Client’s small business obtained an SBA 7(a) loan for $750,000. She and her husband signed personal guarantees exposing all of their non-exempt income and assets. With just 18 months left on the maturity date and payment on the remaining balance, the Great Recession of 2008 hit, which ultimately caused the business to fail and default on the loan terms. The 7(a) lender accelerated and sent a demand for full payment of the remaining loan balance. The SBA lender’s note allowed for a default interest rate of about 7% per year. In response to the lender's aggressive collection action, Client's husband filed for Chapter 7 bankruptcy in an attempt to protect against their personal assets. However, his bankruptcy discharge did not relieve the Client's personal guarantee liability for the SBA debt. The SBA lender opted to pursue the SBA 7(a) Guaranty and subsequently assigned the loan and the right to enforce collection against the Client to the SBA. The Client then received the SBA Official 60-Day Notice. After conducting a Case Evaluation with her, she then hired the Firm to respond and negotiate on her behalf with just 34 days left before the impending referral to Treasury. The Client wanted to dispute the SBA’s alleged debt balance as stated in the 60-Day Notice by claiming the 7(a) lender failed to liquidate business collateral in a commercially reasonable manner - which if done properly - proceeds would have paid back the entire debt balance. However, due to time constraints, waivers contained in the SBA loan instruments, including the fact the Client was not able to inspect the SBA's records for investigation purposes before the remaining deadline, Client agreed to submit a Structured Workout for the alleged balance in response to the Official 60-Day Notice as she was not eligible for an Offer in Compromise (OIC) because of equity in non-exempt income and assets. After back and forth negotiations, the SBA Loan Specialist approved the Workout proposal, reducing the Client's purported liability by nearly $142,142.27 in accrued interest, and statutory collection fees. Without the Firm's intervention and subsequent approval of the Workout proposal, the Client's debt amount (with accrued interest, Treasury's statutory collection fee and Treasury's interest based on the Current Value of Funds Rate (CVFR) would have been nearly $291,030.

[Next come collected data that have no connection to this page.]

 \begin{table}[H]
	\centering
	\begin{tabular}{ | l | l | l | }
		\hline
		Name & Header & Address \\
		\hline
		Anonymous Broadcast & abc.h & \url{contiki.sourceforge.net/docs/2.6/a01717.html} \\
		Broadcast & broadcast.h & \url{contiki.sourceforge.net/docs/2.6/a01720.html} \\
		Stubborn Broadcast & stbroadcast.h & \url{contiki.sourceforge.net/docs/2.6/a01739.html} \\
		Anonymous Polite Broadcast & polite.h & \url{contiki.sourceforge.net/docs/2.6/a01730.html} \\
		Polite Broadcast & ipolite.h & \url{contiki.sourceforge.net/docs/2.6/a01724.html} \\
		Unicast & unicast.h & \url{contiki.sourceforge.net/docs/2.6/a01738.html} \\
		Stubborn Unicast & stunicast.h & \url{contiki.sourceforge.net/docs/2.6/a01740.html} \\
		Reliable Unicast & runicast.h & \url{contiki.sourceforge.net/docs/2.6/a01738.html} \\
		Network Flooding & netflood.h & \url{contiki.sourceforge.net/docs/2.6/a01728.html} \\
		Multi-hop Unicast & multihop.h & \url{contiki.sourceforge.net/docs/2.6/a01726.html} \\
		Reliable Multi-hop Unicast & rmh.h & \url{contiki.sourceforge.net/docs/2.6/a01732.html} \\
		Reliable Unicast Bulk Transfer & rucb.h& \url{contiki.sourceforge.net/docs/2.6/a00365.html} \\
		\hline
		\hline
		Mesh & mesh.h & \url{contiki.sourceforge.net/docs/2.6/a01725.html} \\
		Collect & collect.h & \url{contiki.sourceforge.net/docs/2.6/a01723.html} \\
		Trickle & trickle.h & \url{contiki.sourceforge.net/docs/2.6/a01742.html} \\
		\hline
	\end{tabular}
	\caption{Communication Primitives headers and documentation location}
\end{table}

Client personally guaranteed SBA 7(a) loan for $150,000. COVID-19 caused the business to fail, and the loan went into default with a balance of $133,000. Client initially hired a non-attorney consultant to negotiate an OIC. The SBA summarily rejected the ineligible OIC and the debt was referred to Treasury’s ureau of Fiscal Service for enforced collection in the debt amount of $195,000. We were hired to intervene and initiated discovery for SBA and Fiscal Service records. We were able to recall the case from Fiscal Service back to the SBA. We then negotiated a structured workout with favorable terms that saves the client approximately $198,000 over the agreed-upon workout term by waiving contractual and statutory administrative fees, collection costs, penalties, and interest.